↓↓↓

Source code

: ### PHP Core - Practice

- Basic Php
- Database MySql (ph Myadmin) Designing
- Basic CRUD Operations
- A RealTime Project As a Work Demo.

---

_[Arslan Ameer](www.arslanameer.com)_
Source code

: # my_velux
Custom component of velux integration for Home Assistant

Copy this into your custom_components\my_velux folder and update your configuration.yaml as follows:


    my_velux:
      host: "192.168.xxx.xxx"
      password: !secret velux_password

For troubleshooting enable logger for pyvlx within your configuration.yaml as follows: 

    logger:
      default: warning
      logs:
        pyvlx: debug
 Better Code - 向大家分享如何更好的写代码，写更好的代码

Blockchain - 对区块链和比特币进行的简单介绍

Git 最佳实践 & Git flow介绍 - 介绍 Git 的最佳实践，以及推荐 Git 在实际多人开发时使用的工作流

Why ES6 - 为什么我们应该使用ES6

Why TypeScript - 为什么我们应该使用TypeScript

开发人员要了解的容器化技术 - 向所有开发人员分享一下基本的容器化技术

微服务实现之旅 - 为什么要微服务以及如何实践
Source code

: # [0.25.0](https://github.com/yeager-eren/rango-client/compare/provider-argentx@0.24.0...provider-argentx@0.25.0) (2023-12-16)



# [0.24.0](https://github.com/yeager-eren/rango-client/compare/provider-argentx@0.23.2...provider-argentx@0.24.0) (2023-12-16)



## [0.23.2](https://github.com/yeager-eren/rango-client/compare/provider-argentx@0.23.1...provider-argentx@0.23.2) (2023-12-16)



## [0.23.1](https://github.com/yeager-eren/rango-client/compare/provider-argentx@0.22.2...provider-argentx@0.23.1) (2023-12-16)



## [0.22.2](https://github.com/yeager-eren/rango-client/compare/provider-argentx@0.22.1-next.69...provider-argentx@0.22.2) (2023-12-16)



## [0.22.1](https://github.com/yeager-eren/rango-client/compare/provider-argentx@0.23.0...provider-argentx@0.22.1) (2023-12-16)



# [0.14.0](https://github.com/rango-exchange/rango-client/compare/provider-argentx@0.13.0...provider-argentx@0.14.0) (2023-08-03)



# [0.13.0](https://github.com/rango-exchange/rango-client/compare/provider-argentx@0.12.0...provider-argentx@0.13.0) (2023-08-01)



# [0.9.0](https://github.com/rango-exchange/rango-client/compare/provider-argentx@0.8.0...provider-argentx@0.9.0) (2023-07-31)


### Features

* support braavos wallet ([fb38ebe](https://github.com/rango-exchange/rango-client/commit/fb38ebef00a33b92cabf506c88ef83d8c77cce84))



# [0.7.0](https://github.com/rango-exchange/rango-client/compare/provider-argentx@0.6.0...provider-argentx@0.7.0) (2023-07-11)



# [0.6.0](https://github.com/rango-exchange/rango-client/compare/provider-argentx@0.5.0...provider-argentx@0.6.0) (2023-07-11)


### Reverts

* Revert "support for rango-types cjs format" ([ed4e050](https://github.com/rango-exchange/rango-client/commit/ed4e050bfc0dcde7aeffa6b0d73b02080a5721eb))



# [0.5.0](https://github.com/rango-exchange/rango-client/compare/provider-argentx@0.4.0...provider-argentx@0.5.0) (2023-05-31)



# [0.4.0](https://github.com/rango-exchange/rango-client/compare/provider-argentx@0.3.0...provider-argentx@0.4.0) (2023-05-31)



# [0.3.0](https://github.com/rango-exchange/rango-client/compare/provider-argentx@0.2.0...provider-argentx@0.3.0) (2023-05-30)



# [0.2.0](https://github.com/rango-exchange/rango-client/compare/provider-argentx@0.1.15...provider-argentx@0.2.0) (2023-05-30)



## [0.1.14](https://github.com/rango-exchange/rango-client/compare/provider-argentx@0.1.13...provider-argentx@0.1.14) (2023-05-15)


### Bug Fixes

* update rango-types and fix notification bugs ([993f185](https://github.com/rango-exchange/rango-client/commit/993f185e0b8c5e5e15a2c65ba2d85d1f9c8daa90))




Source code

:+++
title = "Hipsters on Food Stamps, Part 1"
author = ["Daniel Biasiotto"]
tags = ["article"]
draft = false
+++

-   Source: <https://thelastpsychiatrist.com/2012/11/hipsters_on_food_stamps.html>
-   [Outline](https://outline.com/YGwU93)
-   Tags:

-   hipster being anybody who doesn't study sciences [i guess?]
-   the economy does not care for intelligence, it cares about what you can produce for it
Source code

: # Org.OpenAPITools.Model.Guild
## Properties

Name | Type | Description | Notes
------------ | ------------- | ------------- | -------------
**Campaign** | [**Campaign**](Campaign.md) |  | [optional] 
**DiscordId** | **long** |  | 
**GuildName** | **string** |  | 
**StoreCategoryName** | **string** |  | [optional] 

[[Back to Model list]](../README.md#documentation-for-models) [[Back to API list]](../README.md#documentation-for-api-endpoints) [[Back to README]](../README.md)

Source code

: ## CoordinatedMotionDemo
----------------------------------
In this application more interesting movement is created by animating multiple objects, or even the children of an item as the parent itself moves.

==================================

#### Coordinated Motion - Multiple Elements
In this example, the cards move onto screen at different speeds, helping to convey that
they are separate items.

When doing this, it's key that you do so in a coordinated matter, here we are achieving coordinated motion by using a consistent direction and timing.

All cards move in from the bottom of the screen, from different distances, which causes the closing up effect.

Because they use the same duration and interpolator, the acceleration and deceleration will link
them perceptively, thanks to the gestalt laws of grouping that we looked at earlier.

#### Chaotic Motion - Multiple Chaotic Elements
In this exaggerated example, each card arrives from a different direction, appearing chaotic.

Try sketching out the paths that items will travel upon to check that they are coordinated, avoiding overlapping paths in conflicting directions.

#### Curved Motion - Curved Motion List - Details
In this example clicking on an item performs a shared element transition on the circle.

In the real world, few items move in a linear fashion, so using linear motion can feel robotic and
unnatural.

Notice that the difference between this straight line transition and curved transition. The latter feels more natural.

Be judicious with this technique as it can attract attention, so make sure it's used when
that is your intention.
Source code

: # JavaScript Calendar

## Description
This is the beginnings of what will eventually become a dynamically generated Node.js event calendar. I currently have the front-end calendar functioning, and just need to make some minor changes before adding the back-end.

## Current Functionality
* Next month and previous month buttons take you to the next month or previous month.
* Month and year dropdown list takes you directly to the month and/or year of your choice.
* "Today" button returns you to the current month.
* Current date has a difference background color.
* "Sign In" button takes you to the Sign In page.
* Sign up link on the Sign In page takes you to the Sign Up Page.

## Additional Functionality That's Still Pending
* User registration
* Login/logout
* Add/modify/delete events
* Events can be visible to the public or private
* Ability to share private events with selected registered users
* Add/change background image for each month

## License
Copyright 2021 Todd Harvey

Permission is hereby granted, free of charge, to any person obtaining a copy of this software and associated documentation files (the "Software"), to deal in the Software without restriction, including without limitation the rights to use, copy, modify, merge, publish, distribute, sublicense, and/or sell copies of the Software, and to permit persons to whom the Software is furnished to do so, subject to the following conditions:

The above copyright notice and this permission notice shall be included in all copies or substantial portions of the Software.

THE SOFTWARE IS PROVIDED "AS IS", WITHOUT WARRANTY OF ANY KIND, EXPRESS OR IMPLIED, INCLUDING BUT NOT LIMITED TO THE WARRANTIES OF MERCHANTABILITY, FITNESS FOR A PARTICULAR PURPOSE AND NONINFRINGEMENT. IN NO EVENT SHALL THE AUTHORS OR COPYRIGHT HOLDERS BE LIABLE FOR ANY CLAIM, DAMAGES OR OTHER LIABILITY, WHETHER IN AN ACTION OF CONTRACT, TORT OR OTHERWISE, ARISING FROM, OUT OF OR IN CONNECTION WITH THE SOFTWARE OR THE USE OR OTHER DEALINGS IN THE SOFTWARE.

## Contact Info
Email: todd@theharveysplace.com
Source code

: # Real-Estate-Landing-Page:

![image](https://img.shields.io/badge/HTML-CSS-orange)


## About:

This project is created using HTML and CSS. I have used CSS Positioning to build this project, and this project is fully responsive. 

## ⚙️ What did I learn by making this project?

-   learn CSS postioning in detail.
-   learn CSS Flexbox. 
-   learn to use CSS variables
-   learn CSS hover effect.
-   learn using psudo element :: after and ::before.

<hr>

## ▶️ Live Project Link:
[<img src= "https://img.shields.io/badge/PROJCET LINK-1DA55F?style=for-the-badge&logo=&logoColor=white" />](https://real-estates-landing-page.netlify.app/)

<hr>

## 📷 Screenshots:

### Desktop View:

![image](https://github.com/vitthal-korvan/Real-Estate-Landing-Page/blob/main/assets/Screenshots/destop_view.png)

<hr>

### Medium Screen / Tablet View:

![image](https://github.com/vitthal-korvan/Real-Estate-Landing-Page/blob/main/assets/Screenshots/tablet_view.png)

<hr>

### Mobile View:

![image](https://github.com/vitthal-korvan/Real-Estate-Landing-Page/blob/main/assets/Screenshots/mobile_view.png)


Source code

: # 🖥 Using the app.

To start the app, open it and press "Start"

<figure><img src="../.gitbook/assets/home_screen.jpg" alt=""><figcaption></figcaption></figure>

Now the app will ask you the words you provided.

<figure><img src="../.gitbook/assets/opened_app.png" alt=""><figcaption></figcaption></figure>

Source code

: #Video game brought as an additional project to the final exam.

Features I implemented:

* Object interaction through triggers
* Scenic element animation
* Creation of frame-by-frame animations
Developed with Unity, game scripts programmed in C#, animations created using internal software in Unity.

↑↑↑

Directions. The stretch of entries above that starts with the line containing "Notice that the" and goes on through the line containing "# JavaScript Calendar" is to be transcribed exactly, and no other line is to be transcribed.

Task solution.
Notice that the difference between this straight line transition and curved transition. The latter feels more natural.

Be judicious with this technique as it can attract attention, so make sure it's used when
that is your intention.
Source code

: # JavaScript Calendar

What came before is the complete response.